Garibaldi con circa mille volontari tra studenti, intellettuali, artigiani e operai salpò a Quarto , con l'appoggio delle popolazioni abbattono il governo borbonico in Sicilia, prosegue la liberazione fino a Napoli e dopo l'intervento piemontese nell'Italia centrale si giunse alla proclamazione del regno di Italia che esclude Roma e il Veneto.
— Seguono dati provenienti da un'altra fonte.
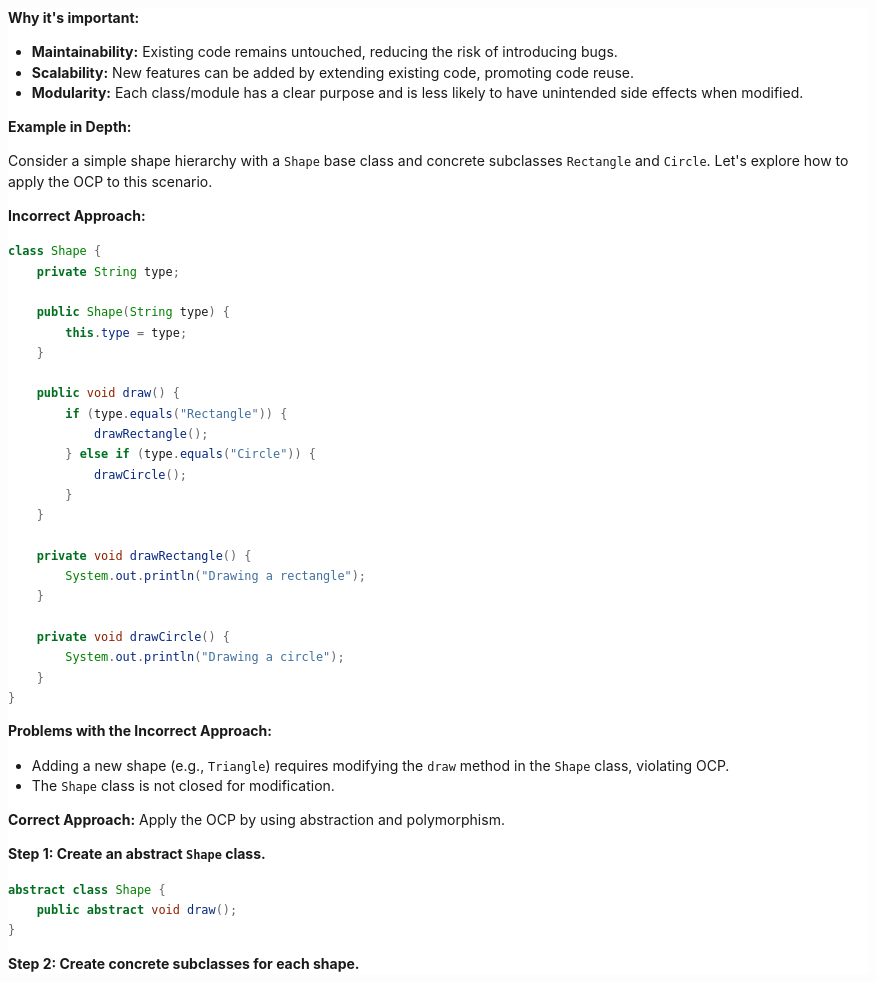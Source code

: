 **Why it's important:**
- **Maintainability:** Existing code remains untouched, reducing the risk of introducing bugs.
- **Scalability:** New features can be added by extending existing code, promoting code reuse.
- **Modularity:** Each class/module has a clear purpose and is less likely to have unintended side effects when modified.

**Example in Depth:**

Consider a simple shape hierarchy with a `Shape` base class and concrete subclasses `Rectangle` and `Circle`. Let's explore how to apply the OCP to this scenario.

**Incorrect Approach:**
```java
class Shape {
    private String type;

    public Shape(String type) {
        this.type = type;
    }

    public void draw() {
        if (type.equals("Rectangle")) {
            drawRectangle();
        } else if (type.equals("Circle")) {
            drawCircle();
        }
    }

    private void drawRectangle() {
        System.out.println("Drawing a rectangle");
    }

    private void drawCircle() {
        System.out.println("Drawing a circle");
    }
}
```

**Problems with the Incorrect Approach:**
- Adding a new shape (e.g., `Triangle`) requires modifying the `draw` method in the `Shape` class, violating OCP.
- The `Shape` class is not closed for modification.

**Correct Approach:**
Apply the OCP by using abstraction and polymorphism.

**Step 1: Create an abstract `Shape` class.**

```java
abstract class Shape {
    public abstract void draw();
}
```

**Step 2: Create concrete subclasses for each shape.**
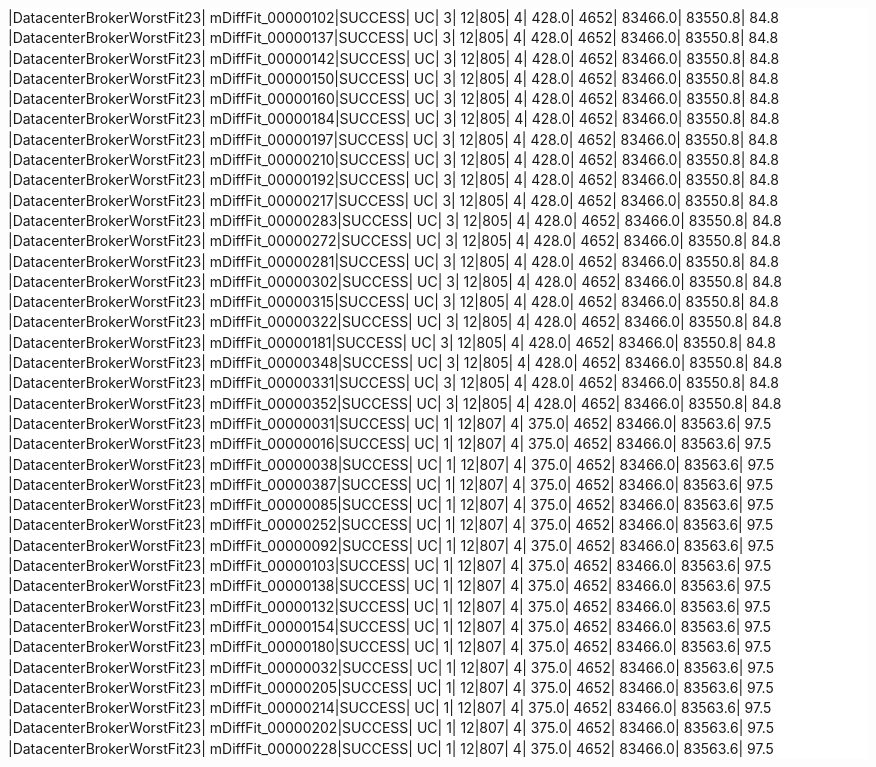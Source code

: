 |DatacenterBrokerWorstFit23|     mDiffFit_00000102|SUCCESS|    UC|   3|       12|805|        4|     428.0|       4652|  83466.0|   83550.8|    84.8
|DatacenterBrokerWorstFit23|     mDiffFit_00000137|SUCCESS|    UC|   3|       12|805|        4|     428.0|       4652|  83466.0|   83550.8|    84.8
|DatacenterBrokerWorstFit23|     mDiffFit_00000142|SUCCESS|    UC|   3|       12|805|        4|     428.0|       4652|  83466.0|   83550.8|    84.8
|DatacenterBrokerWorstFit23|     mDiffFit_00000150|SUCCESS|    UC|   3|       12|805|        4|     428.0|       4652|  83466.0|   83550.8|    84.8
|DatacenterBrokerWorstFit23|     mDiffFit_00000160|SUCCESS|    UC|   3|       12|805|        4|     428.0|       4652|  83466.0|   83550.8|    84.8
|DatacenterBrokerWorstFit23|     mDiffFit_00000184|SUCCESS|    UC|   3|       12|805|        4|     428.0|       4652|  83466.0|   83550.8|    84.8
|DatacenterBrokerWorstFit23|     mDiffFit_00000197|SUCCESS|    UC|   3|       12|805|        4|     428.0|       4652|  83466.0|   83550.8|    84.8
|DatacenterBrokerWorstFit23|     mDiffFit_00000210|SUCCESS|    UC|   3|       12|805|        4|     428.0|       4652|  83466.0|   83550.8|    84.8
|DatacenterBrokerWorstFit23|     mDiffFit_00000192|SUCCESS|    UC|   3|       12|805|        4|     428.0|       4652|  83466.0|   83550.8|    84.8
|DatacenterBrokerWorstFit23|     mDiffFit_00000217|SUCCESS|    UC|   3|       12|805|        4|     428.0|       4652|  83466.0|   83550.8|    84.8
|DatacenterBrokerWorstFit23|     mDiffFit_00000283|SUCCESS|    UC|   3|       12|805|        4|     428.0|       4652|  83466.0|   83550.8|    84.8
|DatacenterBrokerWorstFit23|     mDiffFit_00000272|SUCCESS|    UC|   3|       12|805|        4|     428.0|       4652|  83466.0|   83550.8|    84.8
|DatacenterBrokerWorstFit23|     mDiffFit_00000281|SUCCESS|    UC|   3|       12|805|        4|     428.0|       4652|  83466.0|   83550.8|    84.8
|DatacenterBrokerWorstFit23|     mDiffFit_00000302|SUCCESS|    UC|   3|       12|805|        4|     428.0|       4652|  83466.0|   83550.8|    84.8
|DatacenterBrokerWorstFit23|     mDiffFit_00000315|SUCCESS|    UC|   3|       12|805|        4|     428.0|       4652|  83466.0|   83550.8|    84.8
|DatacenterBrokerWorstFit23|     mDiffFit_00000322|SUCCESS|    UC|   3|       12|805|        4|     428.0|       4652|  83466.0|   83550.8|    84.8
|DatacenterBrokerWorstFit23|     mDiffFit_00000181|SUCCESS|    UC|   3|       12|805|        4|     428.0|       4652|  83466.0|   83550.8|    84.8
|DatacenterBrokerWorstFit23|     mDiffFit_00000348|SUCCESS|    UC|   3|       12|805|        4|     428.0|       4652|  83466.0|   83550.8|    84.8
|DatacenterBrokerWorstFit23|     mDiffFit_00000331|SUCCESS|    UC|   3|       12|805|        4|     428.0|       4652|  83466.0|   83550.8|    84.8
|DatacenterBrokerWorstFit23|     mDiffFit_00000352|SUCCESS|    UC|   3|       12|805|        4|     428.0|       4652|  83466.0|   83550.8|    84.8
|DatacenterBrokerWorstFit23|     mDiffFit_00000031|SUCCESS|    UC|   1|       12|807|        4|     375.0|       4652|  83466.0|   83563.6|    97.5
|DatacenterBrokerWorstFit23|     mDiffFit_00000016|SUCCESS|    UC|   1|       12|807|        4|     375.0|       4652|  83466.0|   83563.6|    97.5
|DatacenterBrokerWorstFit23|     mDiffFit_00000038|SUCCESS|    UC|   1|       12|807|        4|     375.0|       4652|  83466.0|   83563.6|    97.5
|DatacenterBrokerWorstFit23|     mDiffFit_00000387|SUCCESS|    UC|   1|       12|807|        4|     375.0|       4652|  83466.0|   83563.6|    97.5
|DatacenterBrokerWorstFit23|     mDiffFit_00000085|SUCCESS|    UC|   1|       12|807|        4|     375.0|       4652|  83466.0|   83563.6|    97.5
|DatacenterBrokerWorstFit23|     mDiffFit_00000252|SUCCESS|    UC|   1|       12|807|        4|     375.0|       4652|  83466.0|   83563.6|    97.5
|DatacenterBrokerWorstFit23|     mDiffFit_00000092|SUCCESS|    UC|   1|       12|807|        4|     375.0|       4652|  83466.0|   83563.6|    97.5
|DatacenterBrokerWorstFit23|     mDiffFit_00000103|SUCCESS|    UC|   1|       12|807|        4|     375.0|       4652|  83466.0|   83563.6|    97.5
|DatacenterBrokerWorstFit23|     mDiffFit_00000138|SUCCESS|    UC|   1|       12|807|        4|     375.0|       4652|  83466.0|   83563.6|    97.5
|DatacenterBrokerWorstFit23|     mDiffFit_00000132|SUCCESS|    UC|   1|       12|807|        4|     375.0|       4652|  83466.0|   83563.6|    97.5
|DatacenterBrokerWorstFit23|     mDiffFit_00000154|SUCCESS|    UC|   1|       12|807|        4|     375.0|       4652|  83466.0|   83563.6|    97.5
|DatacenterBrokerWorstFit23|     mDiffFit_00000180|SUCCESS|    UC|   1|       12|807|        4|     375.0|       4652|  83466.0|   83563.6|    97.5
|DatacenterBrokerWorstFit23|     mDiffFit_00000032|SUCCESS|    UC|   1|       12|807|        4|     375.0|       4652|  83466.0|   83563.6|    97.5
|DatacenterBrokerWorstFit23|     mDiffFit_00000205|SUCCESS|    UC|   1|       12|807|        4|     375.0|       4652|  83466.0|   83563.6|    97.5
|DatacenterBrokerWorstFit23|     mDiffFit_00000214|SUCCESS|    UC|   1|       12|807|        4|     375.0|       4652|  83466.0|   83563.6|    97.5
|DatacenterBrokerWorstFit23|     mDiffFit_00000202|SUCCESS|    UC|   1|       12|807|        4|     375.0|       4652|  83466.0|   83563.6|    97.5
|DatacenterBrokerWorstFit23|     mDiffFit_00000228|SUCCESS|    UC|   1|       12|807|        4|     375.0|       4652|  83466.0|   83563.6|    97.5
Per liberare il Veneto dagli austriaci l'Italia si allea con i Piemontesi, si apriva la questione romana cioè la presenza dello stato pontificio nel Lazio, per unificarlo un reggimento di bersaglieri entrò a Roma e si completò il processo di unificazione, le leggi dello statuto Albertino si estengono in tutta Italia. Le cause si questa unificazione erano molteplici:
La dominazione straniera e la presenza di ordinamenti politici e amministrativi antiquati erano un ostacolo insuperabile per lo sviluppo economico e civile, l'amministrazione austriaca era un freno intollerabile, Vienna non garantiva un adeguato sviluppo delle comunicazione ed imponeva una politica doganale sfavorevole, l'Italia era divisa economicamente con dogane, leggi commerciali, monete, sistemi di peso, misure differenti che rendono difficilissimi li scambi.
E poblemi post-unitari
I problemi dell'Italia unita sono di natura politica, economica e sociale.
POLITICI, C'è lo statuto albertino, i rappresentanti non sono di tutta Italia, il potere accentrato fa sentire il sud escluso, ci sono die territori non ancora unificati come lo St. Chiesa, Veneto e Trentino.
ECONOMICI, Bisogna fare un'economia unita con un libero scambio bisogna costruire strade e vie di comunicazione per collegare il nord al sud.
SOCIALI, il sud vuole poteri politici quindi bisogna estendere il potere a tutti, bisogna costruire scuole al sud e questo accompagnato alla costruzione di vie di comunicazione porterà ad una forte imposizione fiscale, si istituisce l'obbligo scolastico e la leva obbligatoria ma il sud dice che i giovani devono lavorare, questione romana
Il parlamento è diviso in due camere, il senato e i deputati, a destra ci sono i conservatori (ne facevano parte i liberali, borghesi e i nobili) a sinistra vi erano i democratici ex mazziniani che volevano un'economia protezionista, l'abolizione della tassa sul macinato, una politica meno conservatrice e una politica estera coloniale, l'Italia si spinge in Africa.